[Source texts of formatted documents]
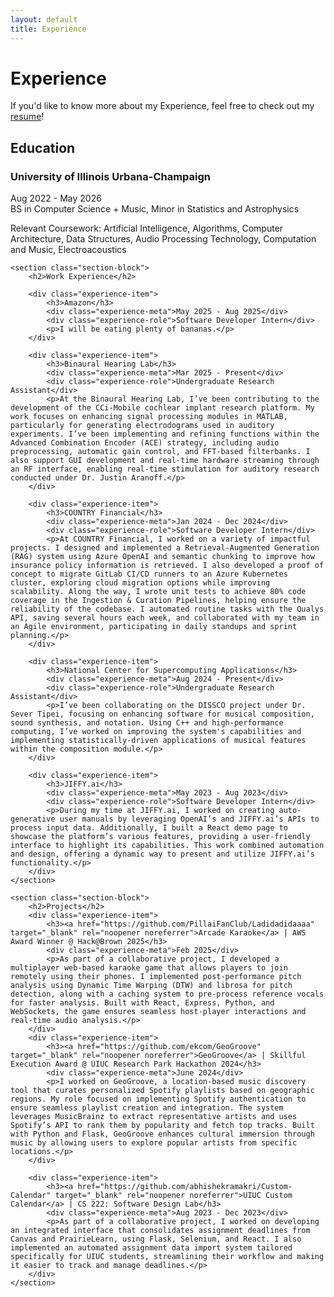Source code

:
 ```yaml
---
layout: default
title: Experience
---
```


<div class="article-header">
    <h1>Experience</h1>
    <p class="resume-link">If you'd like to know more about my Experience, feel free to check out my <a href="https://drive.google.com/file/d/1pkvMenmO7Ylg4L0zPpRh8tOBDWTRrXU4/view?usp=sharing" class="inline-link" target="_blank">resume</a>!</p>
</div>

<div class="article-content">
    <section class="section-block">
        <h2>Education</h2>
        <div class="experience-item">
            <h3>University of Illinois Urbana-Champaign</h3>
            <div class="experience-meta">Aug 2022 - May 2026</div>
            <div class="experience-role">BS in Computer Science + Music, Minor in Statistics and Astrophysics</div>
            <p>Relevant Coursework: Artificial Intelligence, Algorithms, Computer Architecture, Data Structures, Audio Processing Technology, Computation and Music, Electroacoustics</p>
        </div>
    </section>

    <section class="section-block">
        <h2>Work Experience</h2>

        <div class="experience-item">
            <h3>Amazon</h3>
            <div class="experience-meta">May 2025 - Aug 2025</div>
            <div class="experience-role">Software Developer Intern</div>
            <p>I will be eating plenty of bananas.</p>
        </div>

        <div class="experience-item">
            <h3>Binaural Hearing Lab</h3>
            <div class="experience-meta">Mar 2025 - Present</div>
            <div class="experience-role">Undergraduate Research Assistant</div>
            <p>At the Binaural Hearing Lab, I’ve been contributing to the development of the CCi-Mobile cochlear implant research platform. My work focuses on enhancing signal processing modules in MATLAB, particularly for generating electrodograms used in auditory experiments. I’ve been implementing and refining functions within the Advanced Combination Encoder (ACE) strategy, including audio preprocessing, automatic gain control, and FFT-based filterbanks. I also support GUI development and real-time hardware streaming through an RF interface, enabling real-time stimulation for auditory research conducted under Dr. Justin Aranoff.</p>
        </div>

        <div class="experience-item">
            <h3>COUNTRY Financial</h3>
            <div class="experience-meta">Jan 2024 - Dec 2024</div>
            <div class="experience-role">Software Developer Intern</div>
            <p>At COUNTRY Financial, I worked on a variety of impactful projects. I designed and implemented a Retrieval-Augmented Generation (RAG) system using Azure OpenAI and semantic chunking to improve how insurance policy information is retrieved. I also developed a proof of concept to migrate GitLab CI/CD runners to an Azure Kubernetes cluster, exploring cloud migration options while improving scalability. Along the way, I wrote unit tests to achieve 80% code coverage in the Ingestion & Curation Pipelines, helping ensure the reliability of the codebase. I automated routine tasks with the Qualys API, saving several hours each week, and collaborated with my team in an Agile environment, participating in daily standups and sprint planning.</p>
        </div>

        <div class="experience-item">
            <h3>National Center for Supercomputing Applications</h3>
            <div class="experience-meta">Aug 2024 - Present</div>
            <div class="experience-role">Undergraduate Research Assistant</div>
            <p>I’ve been collaborating on the DISSCO project under Dr. Sever Tipei, focusing on enhancing software for musical composition, sound synthesis, and notation. Using C++ and high-performance computing, I’ve worked on improving the system's capabilities and implementing statistically-driven applications of musical features within the composition module.</p>
        </div>

        <div class="experience-item">
            <h3>JIFFY.ai</h3>
            <div class="experience-meta">May 2023 - Aug 2023</div>
            <div class="experience-role">Software Developer Intern</div>
            <p>During my time at JIFFY.ai, I worked on creating auto-generative user manuals by leveraging OpenAI’s and JIFFY.ai’s APIs to process input data. Additionally, I built a React demo page to showcase the platform’s various features, providing a user-friendly interface to highlight its capabilities. This work combined automation and design, offering a dynamic way to present and utilize JIFFY.ai’s functionality.</p>
        </div>
    </section>

    <section class="section-block">
        <h2>Projects</h2>
        <div class="experience-item">
            <h3><a href="https://github.com/PillaiFanClub/Ladidadidaaaa" target="_blank" rel="noopener noreferrer">Arcade Karaoke</a> | AWS Award Winner @ Hack@Brown 2025</h3>
            <div class="experience-meta">Feb 2025</div>
            <p>As part of a collaborative project, I developed a multiplayer web-based karaoke game that allows players to join remotely using their phones. I implemented post-performance pitch analysis using Dynamic Time Warping (DTW) and librosa for pitch detection, along with a caching system to pre-process reference vocals for faster analysis. Built with React, Express, Python, and WebSockets, the game ensures seamless host-player interactions and real-time audio analysis.</p>
        </div>
        <div class="experience-item">
            <h3><a href="https://github.com/ekcom/GeoGroove" target="_blank" rel="noopener noreferrer">GeoGroove</a> | Skillful Execution Award @ UIUC Research Park Hackathon 2024</h3>
            <div class="experience-meta">June 2024</div>
            <p>I worked on GeoGroove, a location-based music discovery tool that curates personalized Spotify playlists based on geographic regions. My role focused on implementing Spotify authentication to ensure seamless playlist creation and integration. The system leverages MusicBrainz to extract representative artists and uses Spotify’s API to rank them by popularity and fetch top tracks. Built with Python and Flask, GeoGroove enhances cultural immersion through music by allowing users to explore popular artists from specific locations.</p>
        </div>

        <div class="experience-item">
            <h3><a href="https://github.com/abhishekramakri/Custom-Calendar" target="_blank" rel="noopener noreferrer">UIUC Custom Calendar</a> | CS 222: Software Design Lab</h3>
            <div class="experience-meta">Aug 2023 - Dec 2023</div>
            <p>As part of a collaborative project, I worked on developing an integrated interface that consolidates assignment deadlines from Canvas and PrairieLearn, using Flask, Selenium, and React. I also implemented an automated assignment data import system tailored specifically for UIUC students, streamlining their workflow and making it easier to track and manage deadlines.</p>
        </div>
    </section>
</div>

ASSIGNED TASK: Return every line of the data above in which "Computer" appears.

ANSWER TO THIS EXERCISE:
            <div class="experience-role">BS in Computer Science + Music, Minor in Statistics and Astrophysics</div>
            <p>Relevant Coursework: Artificial Intelligence, Algorithms, Computer Architecture, Data Structures, Audio Processing Technology, Computation and Music, Electroacoustics</p>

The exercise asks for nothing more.